▸ TASK REQUIREMENTS: I'd like the number of lines in the material below that include the word "instances", written with no other text.

▸ DATA SECTION:
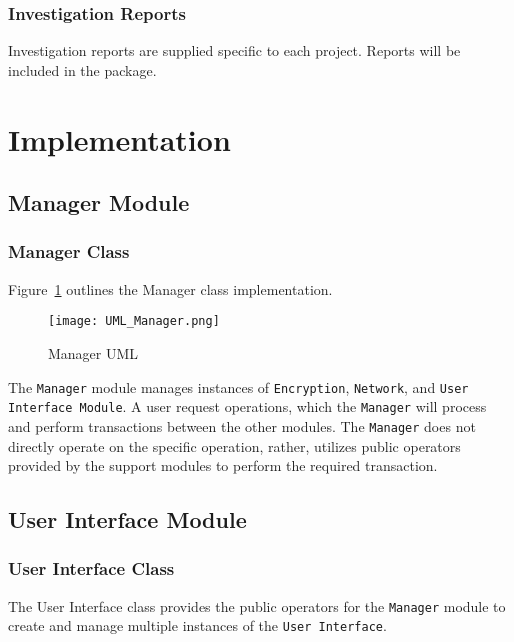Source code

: \documentclass[sigconf]{acmart}
\begin{document}
\subsubsection{Investigation Reports}
Investigation reports are supplied specific to each project. Reports will be
included in the package.


\section{Implementation}

\subsection{Manager Module}
\subsubsection{Manager Class}
Figure~\ref{Manager UML} outlines the Manager class implementation.
\begin{figure}[htb]
 \begin{center}
  \texttt{[image: UML\_Manager.png]}
  \caption{Manager UML}
  \label{Manager UML}
 \end{center}
\end{figure}
The \texttt{Manager} module manages instances of \texttt{Encryption}, \texttt{Network}, and
\texttt{User Interface Module}. A user request operations, which the \texttt{Manager} will
process and perform transactions between the other modules. The \texttt{Manager} does not directly
operate on the specific operation, rather, utilizes public operators provided by the support
modules to perform the required transaction.

\subsection{User Interface Module}
\subsubsection{User Interface Class}
The User Interface class provides the public operators for the \texttt{Manager} module to create
and manage multiple instances of the \texttt{User Interface}.
\end{document}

▸ RESPONSE TO THE TASK: 2